The award of prejudgment interest is necessary for full compensation of the victims of wrongdoing, as we have said, and there was wrongdoing here — not in the refusal to give Mrs. Lorenzen the larger amount that she sought but in the refusal to give her the smaller amount to which she was incontestably entitled. Moreover, the award of prejudgment interest has an independent ground in this case: the principle of unjust enrichment. Short v. Central States, Southeast & Southwest Areas Pension Fund, 729 F.2d 567, 576 (8th Cir.1984); Argonaut Ins. Co. v. Town of Cloverdale, 699 F.2d 417, 421 (7th Cir.1983). The retirement plan held money that belonged to Mrs. Lorenzen — held it on her account, as it were. Now that the collat*237eral dispute is over, the plan must return it to her together with the fruits that it has gleaned by holding on to it. (The plan does not argue that the suit is frivolous. If it were, the plan would be entitled to sanctions that might — or might not — equal the amount of interest it has earned by having the use of the money to which Mrs. Loren-zen is entitled.)
The issue of prejudgment interest has another wrinkle. Thus far we have tacitly assumed that the pre-retirement death benefit to which Mrs. Lorenzen was and is entitled was a lump sum. The plan is ambiguous, however, and it is possible that Mrs. Lorenzen had a choice, which she never made, between a lump-sum and an an-nuitized benefit. The bearing of this choice on her entitlement to prejudgment interest, and on the computation of that interest, will be an issue for the district court on remand.

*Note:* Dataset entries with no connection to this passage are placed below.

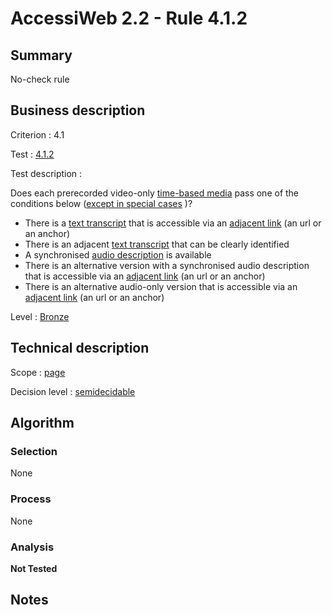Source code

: # AccessiWeb 2.2 - Rule 4.1.2

## Summary

No-check rule

## Business description

Criterion : 4.1

Test : [4.1.2](http://www.accessiweb.org/index.php/accessiweb-22-english-version.html#test-4-1-2)

Test description :

Does each prerecorded video-only [time-based media](http://www.accessiweb.org/index.php/glossary-76.html#mMediaTemp) pass one of the conditions below ([except in special cases](http://www.accessiweb.org/index.php/glossary-76.html#cpCrit4- "Special cases for criterion 4.1") )?

-   There is a [text transcript](http://www.accessiweb.org/index.php/glossary-76.html#mTranscriptTextuel) that is accessible via an [adjacent link](http://www.accessiweb.org/index.php/glossary-76.html#mLienAdj) (an url or an anchor)
-   There is an adjacent [text transcript](http://www.accessiweb.org/index.php/glossary-76.html#mTranscriptTextuel) that can be clearly identified
-   A synchronised [audio description](http://www.accessiweb.org/index.php/glossary-76.html#mAudioDesc) is available
-   There is an alternative version with a synchronised audio description that is accessible via an [adjacent
    link](http://www.accessiweb.org/index.php/glossary-76.html#mLienAdj) (an url or an anchor)
-   There is an alternative audio-only version that is accessible via an [adjacent
    link](http://www.accessiweb.org/index.php/glossary-76.html#mLienAdj) (an url or an anchor)

Level : [Bronze](/en/category/rules-design/accessiweb-11/level/bronze)

## Technical description

Scope : [page](/en/category/rules-design/accessiweb-11/scope/page)

Decision level :
[semidecidable](/en/category/rules-design/accessiweb-11/decision-level/semidecidable)

## Algorithm

### Selection

None

### Process

None

### Analysis

**Not Tested**

## Notes


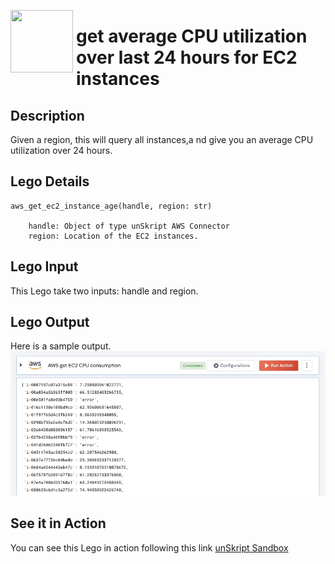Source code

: 
[<img align="left" src="https://unskript.com/assets/favicon.png" width="100" height="100" style="padding-right: 5px">](https://unskript.com/assets/favicon.png) 
<h1>get average CPU utilization over last 24 hours for EC2 instances </h1>

## Description
Given a region, this will query all instances,a nd give you an average CPU utilization over 24 hours.


## Lego Details

    aws_get_ec2_instance_age(handle, region: str) 

        handle: Object of type unSkript AWS Connector
        region: Location of the EC2 instances.

## Lego Input
This Lego take two inputs: handle and region.

## Lego Output
Here is a sample output.
<img src="./1.jpg">


## See it in Action

You can see this Lego in action following this link [unSkript Sandbox](https://us.app.unskript.io)

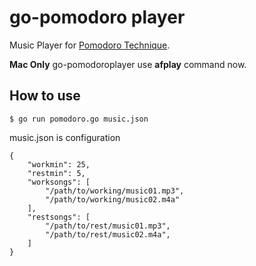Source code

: # go-pomodoro player

Music Player for [Pomodoro Technique](http://pomodorotechnique.com/).

**Mac Only**
go-pomodoroplayer use **afplay** command now.

## How to use

	$ go run pomodoro.go music.json

music.json is configuration 

	{
		"workmin": 25,
		"restmin": 5,
		"worksongs": [
			"/path/to/working/music01.mp3",
			"/path/to/working/music02.m4a"
		],
		"restsongs": [
			"/path/to/rest/music01.mp3",
			"/path/to/rest/music02.m4a",
		]
	}
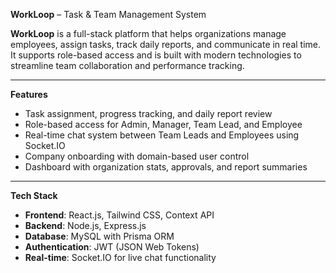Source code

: **WorkLoop** – Task & Team Management System

**WorkLoop** is a full-stack platform that helps organizations manage employees, assign tasks, track daily reports, and communicate in real time. It supports role-based access and is built with modern technologies to streamline team collaboration and performance tracking.

---

**Features**

- Task assignment, progress tracking, and daily report review
- Role-based access for Admin, Manager, Team Lead, and Employee
- Real-time chat system between Team Leads and Employees using Socket.IO
- Company onboarding with domain-based user control
- Dashboard with organization stats, approvals, and report summaries

---

**Tech Stack**

- **Frontend**: React.js, Tailwind CSS, Context API
- **Backend**: Node.js, Express.js
- **Database**: MySQL with Prisma ORM
- **Authentication**: JWT (JSON Web Tokens)
- **Real-time**: Socket.IO for live chat functionality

The judgment is reversed and the case is remanded with directions to award Mrs. Lorenzen only the pre-retirement death benefit to which she is entitled under her husband’s retirement plan and (subject to the qualification in the preceding paragraph) prejudgment interest on that benefit, plus such attorney’s fees if any as she may be entitled to under Bittner v. Sadoff & Rudoy Industries, 728 F.2d 820, 829-30 (7th Cir.1984), for her partial victory in obtaining prejudgment interest. The "victory” is indeed partial, quite apart from the lump-sum versus annuity issue, since if she had never brought this suit she would have received the death benefit as soon as it was due and would have had no occasion to seek prejudgment interest on it. The district court will have to decide on remand whether she is entitled to attorney’s fees in these unusual circumstances. We vacate the district court’s award of costs and attorney’s fees to abide the remand, and award no costs in this court.
Reversed and Remanded, with Directions.